[Problem description]
Report each line of the data below in which "Ekscluster" appears.

[Dataset excerpts]

*** Block opens ***

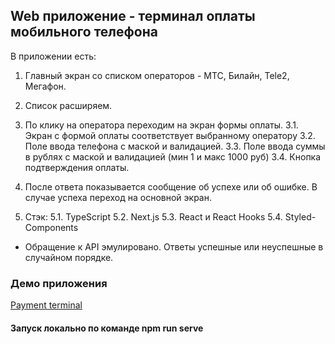 ## Web приложение - терминал оплаты мобильного телефона

В приложении есть:
1. Главный экран со списком операторов - МТС, Билайн, Tele2, Мегафон.
2. Список расширяем.
3. По клику на оператора переходим на экран формы оплаты.
 3.1. Экран с формой оплаты соответствует выбранному оператору
 3.2. Поле ввода телефона с маской и валидацией.
 3.3. Поле ввода суммы в рублях с маской и валидацией (мин 1 и макс 1000 руб)
 3.4. Кнопка подтверждения оплаты.
4. После ответа показывается сообщение об успехе или об ошибке. В случае успеха переход на основной экран.

5. Стэк:
 5.1. TypeScript
 5.2. Next.js
 5.3. React и React Hooks
 5.4. Styled-Components

- Обращение к API эмулировано. Ответы успешные или неуспешные в случайном порядке.

### Демо приложения
[Payment terminal](https://payment-terminal-alpha.vercel.app/)

#### Запуск локально по команде npm run serve
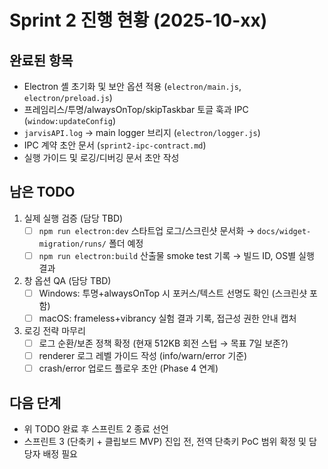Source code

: # Sprint 2 진행 현황 (2025-10-xx)

## 완료된 항목
- Electron 셸 초기화 및 보안 옵션 적용 (`electron/main.js`, `electron/preload.js`)
- 프레임리스/투명/alwaysOnTop/skipTaskbar 토글 훅과 IPC (`window:updateConfig`)
- `jarvisAPI.log` → main logger 브리지 (`electron/logger.js`)
- IPC 계약 초안 문서 (`sprint2-ipc-contract.md`)
- 실행 가이드 및 로깅/디버깅 문서 초안 작성

## 남은 TODO
1. 실제 실행 검증 (담당 TBD)
   - [ ] `npm run electron:dev` 스타트업 로그/스크린샷 문서화 → `docs/widget-migration/runs/` 폴더 예정
   - [ ] `npm run electron:build` 산출물 smoke test 기록 → 빌드 ID, OS별 실행 결과
2. 창 옵션 QA (담당 TBD)
   - [ ] Windows: 투명+alwaysOnTop 시 포커스/텍스트 선명도 확인 (스크린샷 포함)
   - [ ] macOS: frameless+vibrancy 실험 결과 기록, 접근성 권한 안내 캡처
3. 로깅 전략 마무리
   - [ ] 로그 순환/보존 정책 확정 (현재 512KB 회전 스텁 → 목표 7일 보존?)
   - [ ] renderer 로그 레벨 가이드 작성 (info/warn/error 기준)
   - [ ] crash/error 업로드 플로우 초안 (Phase 4 연계)

## 다음 단계
- 위 TODO 완료 후 스프린트 2 종료 선언
- 스프린트 3 (단축키 + 클립보드 MVP) 진입 전, 전역 단축키 PoC 범위 확정 및 담당자 배정 필요
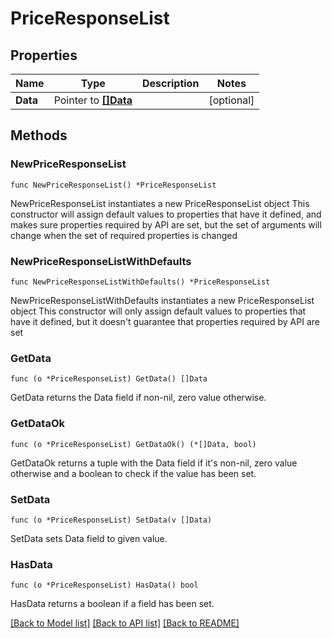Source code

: # PriceResponseList

## Properties

Name | Type | Description | Notes
------------ | ------------- | ------------- | -------------
**Data** | Pointer to [**[]Data**](Data.md) |  | [optional] 

## Methods

### NewPriceResponseList

`func NewPriceResponseList() *PriceResponseList`

NewPriceResponseList instantiates a new PriceResponseList object
This constructor will assign default values to properties that have it defined,
and makes sure properties required by API are set, but the set of arguments
will change when the set of required properties is changed

### NewPriceResponseListWithDefaults

`func NewPriceResponseListWithDefaults() *PriceResponseList`

NewPriceResponseListWithDefaults instantiates a new PriceResponseList object
This constructor will only assign default values to properties that have it defined,
but it doesn't guarantee that properties required by API are set

### GetData

`func (o *PriceResponseList) GetData() []Data`

GetData returns the Data field if non-nil, zero value otherwise.

### GetDataOk

`func (o *PriceResponseList) GetDataOk() (*[]Data, bool)`

GetDataOk returns a tuple with the Data field if it's non-nil, zero value otherwise
and a boolean to check if the value has been set.

### SetData

`func (o *PriceResponseList) SetData(v []Data)`

SetData sets Data field to given value.

### HasData

`func (o *PriceResponseList) HasData() bool`

HasData returns a boolean if a field has been set.


[[Back to Model list]](../README.md#documentation-for-models) [[Back to API list]](../README.md#documentation-for-api-endpoints) [[Back to README]](../README.md)


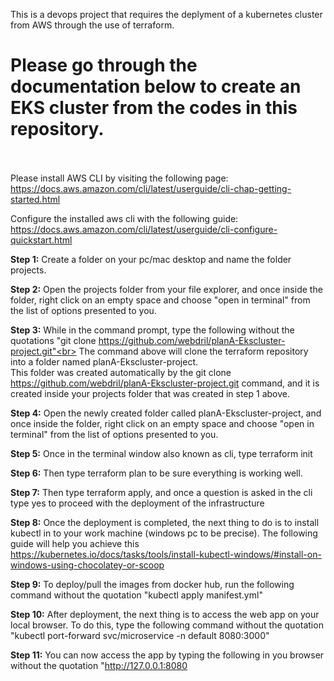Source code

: This is a devops project that requires the deplyment of a kubernetes cluster from AWS through the use of terraform.

# Please go through the documentation below to create an EKS cluster from the codes in this repository.<br><br>

Please install AWS CLI by visiting the following page:
https://docs.aws.amazon.com/cli/latest/userguide/cli-chap-getting-started.html

Configure the installed aws cli with the following guide:
https://docs.aws.amazon.com/cli/latest/userguide/cli-configure-quickstart.html

**Step 1:** Create a folder on your pc/mac desktop and name the folder projects.

**Step 2:** Open the projects folder from your file explorer, and once inside the folder, right click on an empty space and choose "open in terminal" from the list of options presented to you.


**Step 3:** While in the command prompt, type the following without the quotations "git clone https://github.com/webdril/planA-Ekscluster-project.git"<br>
The command above will clone the terraform repository into a folder named planA-Ekscluster-project.<br>
This folder was created automatically by the git clone https://github.com/webdril/planA-Ekscluster-project.git command, and it is created inside your projects folder that was created in step 1 above.

**Step 4:** Open the newly created folder called planA-Ekscluster-project, and once inside the folder, right click on an empty space and choose "open in terminal" from the list of options presented to you.

**Step 5:** Once in the terminal window also known as cli, type terraform init

**Step 6:** Then type terraform plan to be sure everything is working well.

**Step 7:** Then type terraform apply, and once a question is asked in the cli type yes to proceed with the deployment of the infrastructure

**Step 8:** Once the deployment is completed, the next thing to do is to install kubectl in to your work machine (windows pc to be precise). The following guide will help you achieve this https://kubernetes.io/docs/tasks/tools/install-kubectl-windows/#install-on-windows-using-chocolatey-or-scoop

**Step 9:** To deploy/pull the images from docker hub, run the following command without the quotation "kubectl apply manifest.yml"

**Step 10:** After deployment, the next thing is to access the web app on your local browser. To do this, type the following command without the quotation "kubectl port-forward svc/microservice -n default 8080:3000"

**Step 11:** You can now access the app by typing the following in you browser without the quotation "http://127.0.0.1:8080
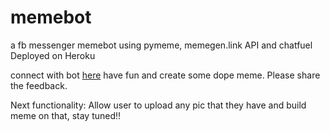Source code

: # memebot
a fb messenger memebot using pymeme, memegen.link API and chatfuel
Deployed on Heroku

connect with bot [here](http://m.me/377263346054830)
have fun and create some dope meme. Please share the feedback.

Next functionality:
Allow user to upload any pic that they have and build meme on that, stay tuned!!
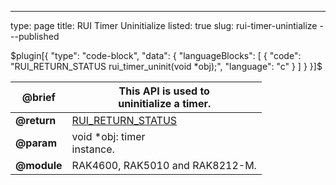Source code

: ---
type: page
title: RUI Timer Uninitialize
listed: true
slug: rui-timer-unintialize
---published

$plugin[{
    "type": "code-block",
    "data": {
        "languageBlocks": [
            {
                "code": "RUI_RETURN_STATUS rui_timer_uninit(void *obj);",
                "language": "c"
            }
        ]
    }
}]$

| **@brief** | This API is used to<br>uninitialize a timer. | 
| ---- | ---- | 
| **@return** | [RUI_RETURN_STATUS](https://doc.rakwireless.com/developer-tools/developer-tools/getting-started#rui_return_status) | 
| **@param** | void *obj: timer<br>instance. | 
| **@module** | RAK4600, RAK5010 and RAK8212-M. | 


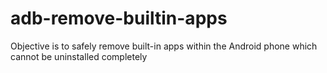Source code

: # adb-remove-builtin-apps
Objective is to safely remove built-in apps within the Android phone which cannot be uninstalled completely
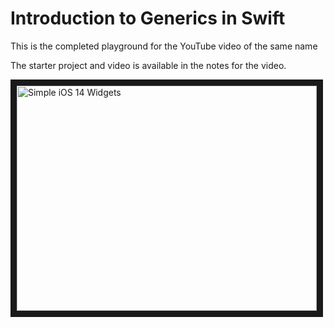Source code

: # Introduction to Generics in Swift
This is the completed playground for the YouTube video of the same name

The starter project and video is available in the notes for the video.



<a href="http://www.youtube.com/watch?feature=player_embedded&v=NY0LFoHQUbk
" target="_blank"><img src="http://img.youtube.com/vi/NY0LFoHQUbk/0.jpg" 
alt="Simple iOS 14 Widgets" width="480" height="360" border="10" /></a>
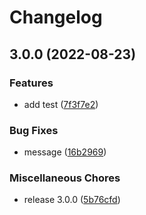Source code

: # Changelog

## 3.0.0 (2022-08-23)


### Features

* add test ([7f3f7e2](https://github.com/DavidShefcik/release-please-test/commit/7f3f7e26ce812738decb142a4373af9486818620))


### Bug Fixes

* message ([16b2969](https://github.com/DavidShefcik/release-please-test/commit/16b2969cca80aa062fad03d11e1b6e546e6ca27f))


### Miscellaneous Chores

* release 3.0.0 ([5b76cfd](https://github.com/DavidShefcik/release-please-test/commit/5b76cfd167b639fcd5576aec883563a29dd979bb))
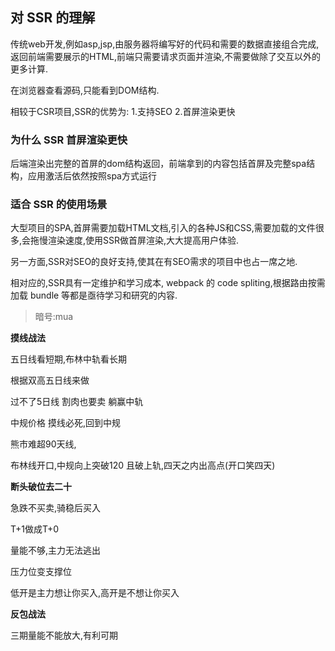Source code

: ## 对 SSR 的理解

传统web开发,例如asp,jsp,由服务器将编写好的代码和需要的数据直接组合完成,返回前端需要展示的HTML,前端只需要请求页面并渲染,不需要做除了交互以外的更多计算.

在浏览器查看源码,只能看到DOM结构.

相较于CSR项目,SSR的优势为:
1.支持SEO
2.首屏渲染更快

### 为什么 SSR 首屏渲染更快

后端渲染出完整的首屏的dom结构返回，前端拿到的内容包括首屏及完整spa结构，应用激活后依然按照spa方式运行

### 适合 SSR 的使用场景

大型项目的SPA,首屏需要加载HTML文档,引入的各种JS和CSS,需要加载的文件很多,会拖慢渲染速度,使用SSR做首屏渲染,大大提高用户体验.

另一方面,SSR对SEO的良好支持,使其在有SEO需求的项目中也占一席之地.

相对应的,SSR具有一定维护和学习成本, webpack 的 code spliting,根据路由按需加载 bundle 等都是亟待学习和研究的内容.

> 暗号:mua



**摸线战法**

五日线看短期,布林中轨看长期

根据双高五日线来做

过不了5日线 割肉也要卖
躺赢中轨

中规价格 摸线必死,回到中规

熊市难超90天线,

布林线开口,中规向上突破120 且破上轨,四天之内出高点(开口笑四天)

**断头破位去二十**



急跌不买卖,骑稳后买入

T+1做成T+0

量能不够,主力无法逃出

压力位变支撑位

低开是主力想让你买入,高开是不想让你买入

**反包战法**

三期量能不能放大,有利可期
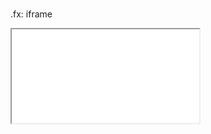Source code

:# 

.fx: iframe

<iframe src='03_derive-contractualisation/FrontPage.App3900Tn53456.html' class="baseStyles" scrolling="no"></iframe>

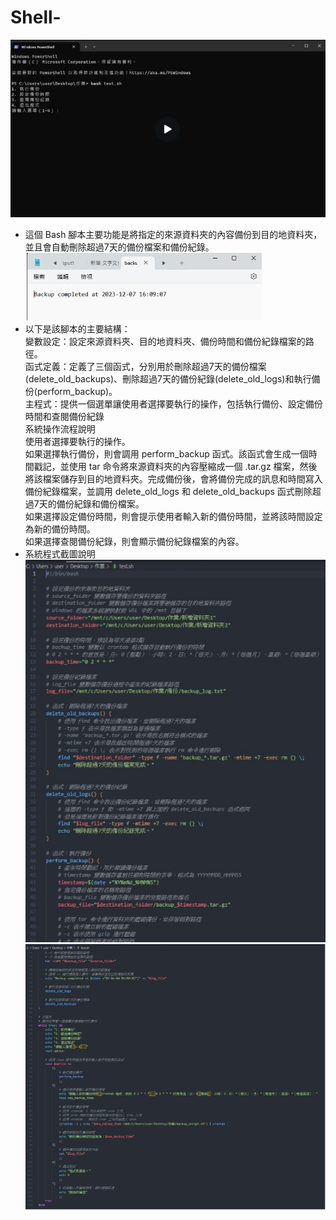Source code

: # Shell-
![image](https://github.com/WANG-YI-CHEN-411034018/Shell/blob/main/IMG/1712146398768.jpg)  
* 這個 Bash 腳本主要功能是將指定的來源資料夾的內容備份到目的地資料夾，並且會自動刪除超過7天的備份檔案和備份紀錄。  
![image](https://github.com/WANG-YI-CHEN-411034018/Shell/blob/main/IMG/1712146387448.jpg)  
* 以下是該腳本的主要結構：  
變數設定：設定來源資料夾、目的地資料夾、備份時間和備份紀錄檔案的路徑。  
函式定義：定義了三個函式，分別用於刪除超過7天的備份檔案(delete_old_backups)、刪除超過7天的備份紀錄(delete_old_logs)和執行備份(perform_backup)。  
主程式：提供一個選單讓使用者選擇要執行的操作，包括執行備份、設定備份時間和查閱備份紀錄  
系統操作流程說明  
使用者選擇要執行的操作。  
如果選擇執行備份，則會調用 perform_backup 函式。該函式會生成一個時間戳記，並使用 tar 命令將來源資料夾的內容壓縮成一個 .tar.gz 檔案，然後將該檔案儲存到目的地資料夾。完成備份後，會將備份完成的訊息和時間寫入備份紀錄檔案，並調用 delete_old_logs 和 delete_old_backups 函式刪除超過7天的備份紀錄和備份檔案。  
如果選擇設定備份時間，則會提示使用者輸入新的備份時間，並將該時間設定為新的備份時間。  
如果選擇查閱備份紀錄，則會顯示備份紀錄檔案的內容。  
* 系統程式截圖說明  
![image](https://github.com/WANG-YI-CHEN-411034018/Shell/blob/main/IMG/1712146416261.jpg)  
![image](https://github.com/WANG-YI-CHEN-411034018/Shell/blob/main/IMG/1712146424810.jpg)  
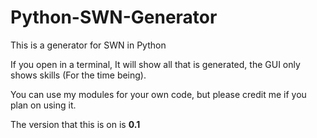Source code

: # Python-SWN-Generator
This is a generator for SWN in Python

If you open in a terminal, It will show all that is generated, the GUI only shows skills (For the time being).

You can use my modules for your own code, but please credit me if you plan on using it.

The version that this is on is **0.1**
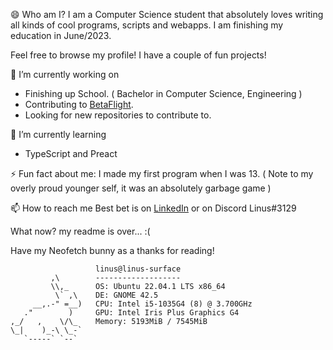<!--
**LinusThorsell/LinusThorsell** is a ✨ _special_ ✨ repository because its `README.md` (this file) appears on your GitHub profile.

Here are some ideas to get you started:

- 🔭 I’m currently working on ...
- 🌱 I’m currently learning ...
- 👯 I’m looking to collaborate on ...
- 🤔 I’m looking for help with ...
- 💬 Ask me about ...
- 📫 How to reach me: ...
- 😄 Pronouns: ...
- ⚡ Fun fact: ...
-->

😄 Who am I?
I am a Computer Science student that absolutely loves writing all kinds of cool
programs, scripts and webapps. I am finishing my education in June/2023.

Feel free to browse my profile! I have a couple of fun projects!

🔭 I’m currently working on
* Finishing up School. ( Bachelor in Computer Science, Engineering )
* Contributing to [BetaFlight](https://github.com/betaflight/).
* Looking for new repositories to contribute to.

🌱 I’m currently learning
* TypeScript and Preact

⚡ Fun fact about me: I made my first program when I was 13. ( Note to my overly proud younger self, it was an absolutely garbage game )

📫 How to reach me
Best bet is on [LinkedIn](https://www.linkedin.com/in/linus-thorsell/)
or on Discord Linus#3129

What now? my readme is over... :(

Have my Neofetch bunny as a thanks for reading!

                       linus@linus-surface 
             ,\        ------------------- 
             \\,_      OS: Ubuntu 22.04.1 LTS x86_64 
              \` ,\    DE: GNOME 42.5 
         __,.-" =__)   CPU: Intel i5-1035G4 (8) @ 3.700GHz 
       ."        )     GPU: Intel Iris Plus Graphics G4 
    ,_/   ,    \/\_    Memory: 5193MiB / 7545MiB 
    \_|    )_-\ \_-`
       `-----` `--`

*** Block closes ***

[Task answer]
**Step 3:** While in the command prompt, type the following without the quotations "git clone https://github.com/webdril/planA-Ekscluster-project.git"<br>
The command above will clone the terraform repository into a folder named planA-Ekscluster-project.<br>
This folder was created automatically by the git clone https://github.com/webdril/planA-Ekscluster-project.git command, and it is created inside your projects folder that was created in step 1 above.
**Step 4:** Open the newly created folder called planA-Ekscluster-project, and once inside the folder, right click on an empty space and choose "open in terminal" from the list of options presented to you.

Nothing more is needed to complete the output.